Alisson; Wesley, Bremer, Léo Pereira e Alex Sandro; Casemiro e Bruno Guimarães; Luiz Henrique, Vinicius Junior, Raphinha e Mathes Cunha. Os protagonistas, surpreendentemente, sofreram para furar a marcação do Panamá. O cenário de festa explodiu no primeiro minuto com bomba de Vini Jr. A pressão seguiu, mas o banho de água fria no gol de Murillo, em falta desviada na barreira, evidenciou os erros de definição. O Brasil perdeu muitas chances, algo a ser aprimorado nas duas semanas antes da estreia. Na base da pressão, Casemiro marcou de cabeça. Não apenas desempatou, mas deu a Ancelotti o direito de testar sem ouvir chiados das arquibancadas.

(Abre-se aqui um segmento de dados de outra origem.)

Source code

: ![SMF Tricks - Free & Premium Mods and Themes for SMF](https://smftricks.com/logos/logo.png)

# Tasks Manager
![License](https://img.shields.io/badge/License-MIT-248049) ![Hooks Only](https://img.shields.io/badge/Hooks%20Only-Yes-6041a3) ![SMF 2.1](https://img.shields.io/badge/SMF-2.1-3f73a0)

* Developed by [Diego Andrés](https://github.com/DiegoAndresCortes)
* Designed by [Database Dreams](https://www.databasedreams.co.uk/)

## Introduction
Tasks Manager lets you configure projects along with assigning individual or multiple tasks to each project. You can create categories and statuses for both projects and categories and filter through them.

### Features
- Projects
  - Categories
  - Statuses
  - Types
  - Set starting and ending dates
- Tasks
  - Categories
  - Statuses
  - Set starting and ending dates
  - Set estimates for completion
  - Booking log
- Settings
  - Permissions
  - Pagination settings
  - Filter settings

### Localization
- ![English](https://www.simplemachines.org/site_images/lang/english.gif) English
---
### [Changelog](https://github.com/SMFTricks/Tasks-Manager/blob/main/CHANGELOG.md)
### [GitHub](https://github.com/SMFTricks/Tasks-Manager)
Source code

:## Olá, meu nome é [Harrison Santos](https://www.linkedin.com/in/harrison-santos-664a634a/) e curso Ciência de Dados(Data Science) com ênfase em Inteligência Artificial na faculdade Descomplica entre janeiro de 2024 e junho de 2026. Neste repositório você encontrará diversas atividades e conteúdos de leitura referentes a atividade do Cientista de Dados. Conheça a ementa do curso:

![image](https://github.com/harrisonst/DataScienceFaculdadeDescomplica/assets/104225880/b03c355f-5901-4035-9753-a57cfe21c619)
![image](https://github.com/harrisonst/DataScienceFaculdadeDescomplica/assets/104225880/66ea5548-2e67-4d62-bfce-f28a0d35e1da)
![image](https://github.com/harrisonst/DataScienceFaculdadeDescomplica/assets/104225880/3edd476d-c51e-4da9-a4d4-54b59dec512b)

Apenas Léo Pereira ficou no segundo tempo. Ederson, Danilo, Ibañez, Douglas Santos, Fabinho, Danilo Santos, Lucas Paquetá, Rayan, Endrick e Igor Thiago ganharam minutos preciosos e aproveitaram. Não apenas mantiveram a intensidade do Brasil, como acertaram o pé. Estrelas de times cariocas mostraram entrosamento com o Maracanã. O ex-vascaíno Rayan, o flamenguista Paquetá e o botafoguense Danilo Santos transformaram a atuação em show. Candidato a causar dúvidas em Ancelotti, o brasiliense Igor Thiago deixou o dele de pênalti. Nem o golaço de Harvey, em chutaço de longe, freou a empolgação.

O resultado com pompa arrancou aplausos da normalmente exigente torcida do Maracanã. Em meio às "olas", músicas de incentivo e mosaico com o slogan "Bate no peito", até quem não jogou ganhou afago. Neymar teve o nome cantado, como uma espécie de validação à decisão de Ancelotti de não cortar o craque, mesmo com lesão na panturrilha. Agora, o italiano ganha a missão de dar os retoques finais no projeto. Até lá, o 6 x 2 na despedida de casa promete gerar lua de mel entre Seleção e torcida e tempo para aprimorar as ideias, potencializar as qualidades e eliminar os defeitos de ontem. O adeus ao país terminou com um belo seis. Quem sabe a trajetória na Copa também não tenha o número como estrela-guia do sucesso.